Thursday, 5 March 2020

Nvidia May Be Prepping a Massive GPU With 7,936 CUDA Cores, 32GB HBM2

Nvidia's Volta uses HBM2, but there's no sign NV will adopt it for its consumer cards. GDDR6 is the expected memory standard for next-gen high-end cards.

Nvidia may be planning to bring massive new GPUs to market when it makes the jump to 7nm, possibly in a bid to protect its supercomputing market share from any products Intel might launch. A number of new Nvidia GPUs have popped up on places like Geekbench in recent weeks, all with massive core counts: 6,912, 7,552, and as of this week, 7,936.

Currently, Nvidia’s top-end GPU in terms of core count is the Tesla V100, with 5,102 cores. Even the 6,912-core card would be a 1.35x increase, while the 7,936-core GPU is a 1.55x increase. The chart below by Tom’s Hardware shows the relative configuration of each part.

NV-GPU-Chart

Chart by Tom’s Hardware

Each of these chips has a lower base clock than Nvidia’s current Volta or Tesla products, but that’s not at all surprising. AMD and Nvidia both tend to target specific thermal envelopes with their products. It’s often more power-efficient to run a larger GPU at a lower clock as opposed to relying on a smaller GPUSEEAMAZON_ET_135 See Amazon ET commerce at higher clock. It’s also possible that Geekbench isn’t detecting clock properly or that these cards are low-clocked engineering samples.

If we assume that these clocks are final, it would mean the 7,936-core GPU runs at 72 percent the speed of the Nvidia Quadro RTX 8000 (4608 cores, 1395MHz base clock), but offers 1.72x the cores.
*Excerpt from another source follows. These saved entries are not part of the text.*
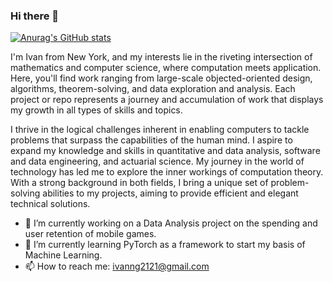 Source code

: ### Hi there 👋

[![Anurag's GitHub stats](https://github-readme-stats.vercel.app/api?username=ivng8)](https://github.com/anuraghazra/github-readme-stats)

I'm Ivan from New York, and my interests lie in the riveting intersection of mathematics and computer science, where computation meets application. Here, you'll find work ranging from large-scale objected-oriented design, algorithms, theorem-solving, and data exploration and analysis. Each project or repo represents a journey and accumulation of work that displays my growth in all types of skills and topics.

I thrive in the logical challenges inherent in enabling computers to tackle problems that surpass the capabilities of the human mind. I aspire to expand my knowledge and skills in quantitative and data analysis, software and data engineering, and actuarial science. My journey in the world of technology has led me to explore the inner workings of computation theory. With a strong background in both fields, I bring a unique set of problem-solving abilities to my projects, aiming to provide efficient and elegant technical solutions.

- 🔭 I’m currently working on a Data Analysis project on the spending and user retention of mobile games.
- 🌱 I’m currently learning PyTorch as a framework to start my basis of Machine Learning.
- 📫 How to reach me: ivanng2121@gmail.com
RAM capacity is significantly lower (32GB versus 48GB) but we can assume this hypothetical Nvidia GPU would have more overall memory bandwidth than the current top-end Quadro.
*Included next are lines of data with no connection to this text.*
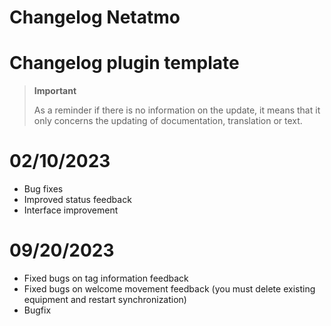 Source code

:# Changelog Netatmo

# Changelog plugin template

>**Important**
>
>As a reminder if there is no information on the update, it means that it only concerns the updating of documentation, translation or text.

# 02/10/2023

- Bug fixes
- Improved status feedback
- Interface improvement

# 09/20/2023

- Fixed bugs on tag information feedback
- Fixed bugs on welcome movement feedback (you must delete existing equipment and restart synchronization)
- Bugfix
One of the ways to evaluate the likelihood of a rumor or leak is to consider whether a product makes sense in a company’s current lineup. Here, we see evidence that Nvidia may have used the 7nm node to dramatically increase the top-end number of GPU cores it ships. That tracks with 7nm offering a substantial density improvement over 12nm FinFET. Not everyone needs 48GB of memory — 32GB of ultra-high-bandwidth HBM2 might be a better fit for some workloads. Cutting GPU clock while boosting core count is a known strategy and ultra-wide GPUs tend to have lower clocks than their narrower cousins elsewhere in the stack. Finally, we know that Intel is planning to make a serious attack on the data center market. Nvidia has good reason not to sit on its laurels in 2020, and it looks like the company designed a part loaded for bear.

Of course, take this rumor with a grain of salt. Even if it’s a real GPU, the stats recorded here could be preliminary.